Task requirements —
Copy word for word, please, the lines of the entries below running from the one containing "## Decision Outcome" to the one containing "- implement contact-list, trying", both ends included.

Records to process —
★ ★ ★ ★

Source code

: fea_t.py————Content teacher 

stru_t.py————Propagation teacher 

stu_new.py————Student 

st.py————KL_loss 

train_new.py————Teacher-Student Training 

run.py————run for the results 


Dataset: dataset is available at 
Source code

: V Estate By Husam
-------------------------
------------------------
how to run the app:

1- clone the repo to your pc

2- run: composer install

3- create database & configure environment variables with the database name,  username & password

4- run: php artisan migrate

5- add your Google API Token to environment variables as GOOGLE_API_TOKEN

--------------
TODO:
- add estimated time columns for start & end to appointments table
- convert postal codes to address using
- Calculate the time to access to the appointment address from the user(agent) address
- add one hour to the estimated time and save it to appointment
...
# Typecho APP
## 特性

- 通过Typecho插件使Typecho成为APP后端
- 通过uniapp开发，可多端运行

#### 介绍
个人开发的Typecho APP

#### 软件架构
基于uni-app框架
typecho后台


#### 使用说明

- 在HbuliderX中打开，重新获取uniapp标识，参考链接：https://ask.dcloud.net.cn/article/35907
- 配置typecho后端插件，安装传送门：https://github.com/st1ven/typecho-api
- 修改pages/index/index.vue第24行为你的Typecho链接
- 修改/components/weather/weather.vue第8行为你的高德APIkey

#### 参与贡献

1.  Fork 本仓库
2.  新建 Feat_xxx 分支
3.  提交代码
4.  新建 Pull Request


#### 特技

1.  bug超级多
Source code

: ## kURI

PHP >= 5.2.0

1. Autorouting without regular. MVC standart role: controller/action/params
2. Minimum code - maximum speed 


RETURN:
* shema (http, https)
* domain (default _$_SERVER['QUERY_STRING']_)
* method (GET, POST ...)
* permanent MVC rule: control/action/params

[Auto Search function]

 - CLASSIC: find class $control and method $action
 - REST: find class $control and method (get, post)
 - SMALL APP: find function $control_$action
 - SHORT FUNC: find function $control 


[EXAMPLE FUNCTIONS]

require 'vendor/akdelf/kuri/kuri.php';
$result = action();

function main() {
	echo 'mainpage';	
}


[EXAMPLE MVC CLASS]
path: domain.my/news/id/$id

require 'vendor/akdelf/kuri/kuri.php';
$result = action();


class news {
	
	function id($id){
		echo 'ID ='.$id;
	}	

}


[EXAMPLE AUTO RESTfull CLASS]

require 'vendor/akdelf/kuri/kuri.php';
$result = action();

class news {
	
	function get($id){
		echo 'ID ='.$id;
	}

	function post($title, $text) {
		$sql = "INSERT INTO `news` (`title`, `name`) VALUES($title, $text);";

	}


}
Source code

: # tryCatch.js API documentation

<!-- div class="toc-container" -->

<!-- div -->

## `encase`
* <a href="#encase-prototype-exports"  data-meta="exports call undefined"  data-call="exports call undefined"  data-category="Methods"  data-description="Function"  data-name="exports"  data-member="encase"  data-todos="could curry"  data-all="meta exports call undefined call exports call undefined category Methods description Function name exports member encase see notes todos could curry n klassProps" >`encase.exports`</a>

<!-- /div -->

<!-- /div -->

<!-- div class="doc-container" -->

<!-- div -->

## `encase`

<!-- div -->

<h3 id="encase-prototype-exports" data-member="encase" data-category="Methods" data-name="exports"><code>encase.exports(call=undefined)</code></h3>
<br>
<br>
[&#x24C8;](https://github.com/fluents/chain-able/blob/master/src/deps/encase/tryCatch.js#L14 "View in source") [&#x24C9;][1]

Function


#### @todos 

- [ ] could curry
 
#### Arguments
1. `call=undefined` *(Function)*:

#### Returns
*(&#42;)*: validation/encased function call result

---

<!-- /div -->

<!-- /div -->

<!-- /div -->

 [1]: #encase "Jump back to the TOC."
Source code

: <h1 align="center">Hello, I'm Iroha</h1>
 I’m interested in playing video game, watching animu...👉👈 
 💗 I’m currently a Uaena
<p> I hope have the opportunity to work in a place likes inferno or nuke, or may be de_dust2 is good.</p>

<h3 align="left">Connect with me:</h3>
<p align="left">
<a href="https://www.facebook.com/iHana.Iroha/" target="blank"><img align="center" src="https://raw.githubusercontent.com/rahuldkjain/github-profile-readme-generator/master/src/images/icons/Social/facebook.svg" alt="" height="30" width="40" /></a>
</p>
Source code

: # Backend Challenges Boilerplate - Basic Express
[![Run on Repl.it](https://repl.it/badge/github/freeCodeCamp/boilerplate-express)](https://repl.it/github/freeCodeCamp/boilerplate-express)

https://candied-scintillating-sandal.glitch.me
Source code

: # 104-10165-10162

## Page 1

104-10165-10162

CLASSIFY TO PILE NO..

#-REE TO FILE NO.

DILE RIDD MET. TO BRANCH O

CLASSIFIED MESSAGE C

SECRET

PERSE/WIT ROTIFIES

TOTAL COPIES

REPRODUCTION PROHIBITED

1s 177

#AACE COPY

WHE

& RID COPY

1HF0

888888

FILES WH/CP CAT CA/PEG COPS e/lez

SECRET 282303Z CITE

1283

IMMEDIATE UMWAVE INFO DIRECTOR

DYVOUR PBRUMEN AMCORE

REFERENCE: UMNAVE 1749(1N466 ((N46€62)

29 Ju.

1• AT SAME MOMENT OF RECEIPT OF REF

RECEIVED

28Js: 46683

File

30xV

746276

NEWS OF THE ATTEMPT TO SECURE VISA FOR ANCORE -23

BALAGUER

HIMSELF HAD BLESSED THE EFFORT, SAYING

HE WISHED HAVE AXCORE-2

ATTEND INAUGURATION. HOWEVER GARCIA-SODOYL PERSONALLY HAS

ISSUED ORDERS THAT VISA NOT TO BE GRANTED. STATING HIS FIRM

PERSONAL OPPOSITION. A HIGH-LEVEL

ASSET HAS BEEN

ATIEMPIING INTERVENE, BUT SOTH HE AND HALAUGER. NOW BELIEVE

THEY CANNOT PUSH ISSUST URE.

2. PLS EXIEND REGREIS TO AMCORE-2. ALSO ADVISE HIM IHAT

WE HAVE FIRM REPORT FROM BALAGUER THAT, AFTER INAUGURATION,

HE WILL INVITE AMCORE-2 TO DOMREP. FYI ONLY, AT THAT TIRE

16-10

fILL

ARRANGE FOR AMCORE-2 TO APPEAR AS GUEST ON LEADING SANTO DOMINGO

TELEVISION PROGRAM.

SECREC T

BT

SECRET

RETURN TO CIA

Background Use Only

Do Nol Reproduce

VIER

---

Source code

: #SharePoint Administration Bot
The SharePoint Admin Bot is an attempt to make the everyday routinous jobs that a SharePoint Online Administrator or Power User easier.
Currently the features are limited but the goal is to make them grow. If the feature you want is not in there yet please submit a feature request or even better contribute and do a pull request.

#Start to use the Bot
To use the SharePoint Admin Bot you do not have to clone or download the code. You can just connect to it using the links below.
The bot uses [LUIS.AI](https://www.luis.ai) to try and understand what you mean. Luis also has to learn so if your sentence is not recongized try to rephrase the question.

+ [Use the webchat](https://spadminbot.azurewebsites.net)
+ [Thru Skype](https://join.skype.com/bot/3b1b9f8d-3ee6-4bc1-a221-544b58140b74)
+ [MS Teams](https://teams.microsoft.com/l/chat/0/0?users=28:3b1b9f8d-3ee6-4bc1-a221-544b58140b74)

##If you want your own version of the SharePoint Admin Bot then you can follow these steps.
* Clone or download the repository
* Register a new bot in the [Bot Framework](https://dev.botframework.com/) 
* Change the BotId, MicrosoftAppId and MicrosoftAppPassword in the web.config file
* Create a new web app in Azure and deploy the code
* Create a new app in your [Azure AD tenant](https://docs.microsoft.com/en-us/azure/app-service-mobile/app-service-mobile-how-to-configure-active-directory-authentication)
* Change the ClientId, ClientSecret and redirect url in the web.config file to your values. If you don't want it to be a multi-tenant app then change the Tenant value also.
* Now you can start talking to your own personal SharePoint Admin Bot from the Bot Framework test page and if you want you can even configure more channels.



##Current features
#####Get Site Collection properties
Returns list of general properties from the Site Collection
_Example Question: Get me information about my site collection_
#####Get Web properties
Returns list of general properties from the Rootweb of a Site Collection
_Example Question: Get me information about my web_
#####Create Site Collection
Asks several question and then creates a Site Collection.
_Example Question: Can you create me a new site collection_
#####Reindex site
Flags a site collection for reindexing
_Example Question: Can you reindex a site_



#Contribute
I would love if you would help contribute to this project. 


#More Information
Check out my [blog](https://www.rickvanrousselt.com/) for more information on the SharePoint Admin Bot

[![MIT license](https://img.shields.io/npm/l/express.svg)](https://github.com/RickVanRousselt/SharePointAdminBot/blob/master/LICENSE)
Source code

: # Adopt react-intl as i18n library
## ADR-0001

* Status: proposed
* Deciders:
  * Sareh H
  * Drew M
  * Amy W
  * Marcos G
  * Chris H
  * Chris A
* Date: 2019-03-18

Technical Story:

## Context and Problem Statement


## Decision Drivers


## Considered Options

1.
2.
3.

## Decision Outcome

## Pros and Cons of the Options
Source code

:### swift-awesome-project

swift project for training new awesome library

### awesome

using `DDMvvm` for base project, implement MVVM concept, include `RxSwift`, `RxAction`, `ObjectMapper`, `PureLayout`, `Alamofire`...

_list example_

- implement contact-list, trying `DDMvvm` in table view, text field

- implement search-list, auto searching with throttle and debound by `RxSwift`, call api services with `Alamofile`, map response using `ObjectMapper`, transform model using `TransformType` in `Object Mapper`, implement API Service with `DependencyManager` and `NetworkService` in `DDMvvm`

★ ★ ★ ★

Completed task —
## Decision Outcome

## Pros and Cons of the Options
Source code

:### swift-awesome-project

swift project for training new awesome library

### awesome

using `DDMvvm` for base project, implement MVVM concept, include `RxSwift`, `RxAction`, `ObjectMapper`, `PureLayout`, `Alamofire`...

_list example_

- implement contact-list, trying `DDMvvm` in table view, text field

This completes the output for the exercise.